(Stored items)
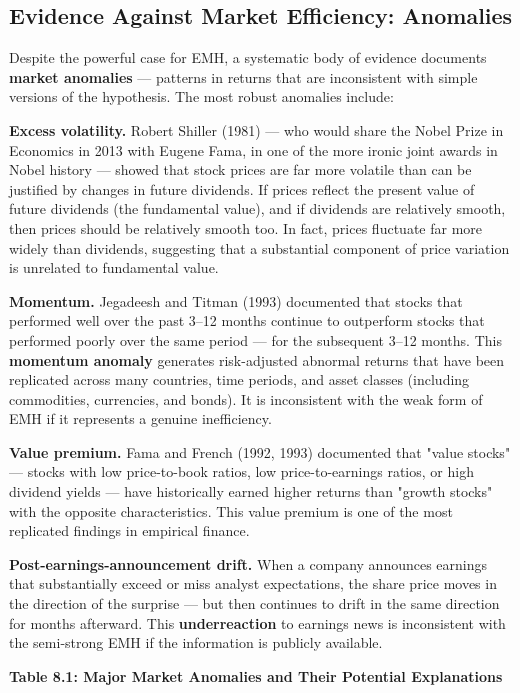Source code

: \documentclass[12pt, letterpaper]{article}
\begin{document}
\subsection{Evidence Against Market Efficiency: Anomalies}


Despite the powerful case for EMH, a systematic body of evidence documents \textbf{market anomalies} --- patterns in returns that are inconsistent with simple versions of the hypothesis. The most robust anomalies include:

\textbf{Excess volatility.} Robert Shiller (1981) --- who would share the Nobel Prize in Economics in 2013 with Eugene Fama, in one of the more ironic joint awards in Nobel history --- showed that stock prices are far more volatile than can be justified by changes in future dividends. If prices reflect the present value of future dividends (the fundamental value), and if dividends are relatively smooth, then prices should be relatively smooth too. In fact, prices fluctuate far more widely than dividends, suggesting that a substantial component of price variation is unrelated to fundamental value.

\textbf{Momentum.} Jegadeesh and Titman (1993) documented that stocks that performed well over the past 3--12 months continue to outperform stocks that performed poorly over the same period --- for the subsequent 3--12 months. This \textbf{momentum anomaly} generates risk-adjusted abnormal returns that have been replicated across many countries, time periods, and asset classes (including commodities, currencies, and bonds). It is inconsistent with the weak form of EMH if it represents a genuine inefficiency.

\textbf{Value premium.} Fama and French (1992, 1993) documented that "value stocks" --- stocks with low price-to-book ratios, low price-to-earnings ratios, or high dividend yields --- have historically earned higher returns than "growth stocks" with the opposite characteristics. This value premium is one of the most replicated findings in empirical finance.

\textbf{Post-earnings-announcement drift.} When a company announces earnings that substantially exceed or miss analyst expectations, the share price moves in the direction of the surprise --- but then continues to drift in the same direction for months afterward. This \textbf{underreaction} to earnings news is inconsistent with the semi-strong EMH if the information is publicly available.

\textbf{Table 8.1: Major Market Anomalies and Their Potential Explanations}
\end{document}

▶ **Exercise directions**
All of the data is to be transcribed exactly, with images omitted.

▶ **Expected output**
Source code

: \documentclass[12pt, letterpaper]{article}
\begin{document}
\subsection{Evidence Against Market Efficiency: Anomalies}


Despite the powerful case for EMH, a systematic body of evidence documents \textbf{market anomalies} --- patterns in returns that are inconsistent with simple versions of the hypothesis. The most robust anomalies include:

\textbf{Excess volatility.} Robert Shiller (1981) --- who would share the Nobel Prize in Economics in 2013 with Eugene Fama, in one of the more ironic joint awards in Nobel history --- showed that stock prices are far more volatile than can be justified by changes in future dividends. If prices reflect the present value of future dividends (the fundamental value), and if dividends are relatively smooth, then prices should be relatively smooth too. In fact, prices fluctuate far more widely than dividends, suggesting that a substantial component of price variation is unrelated to fundamental value.

\textbf{Momentum.} Jegadeesh and Titman (1993) documented that stocks that performed well over the past 3--12 months continue to outperform stocks that performed poorly over the same period --- for the subsequent 3--12 months. This \textbf{momentum anomaly} generates risk-adjusted abnormal returns that have been replicated across many countries, time periods, and asset classes (including commodities, currencies, and bonds). It is inconsistent with the weak form of EMH if it represents a genuine inefficiency.

\textbf{Value premium.} Fama and French (1992, 1993) documented that "value stocks" --- stocks with low price-to-book ratios, low price-to-earnings ratios, or high dividend yields --- have historically earned higher returns than "growth stocks" with the opposite characteristics. This value premium is one of the most replicated findings in empirical finance.

\textbf{Post-earnings-announcement drift.} When a company announces earnings that substantially exceed or miss analyst expectations, the share price moves in the direction of the surprise --- but then continues to drift in the same direction for months afterward. This \textbf{underreaction} to earnings news is inconsistent with the semi-strong EMH if the information is publicly available.

\textbf{Table 8.1: Major Market Anomalies and Their Potential Explanations}
\end{document}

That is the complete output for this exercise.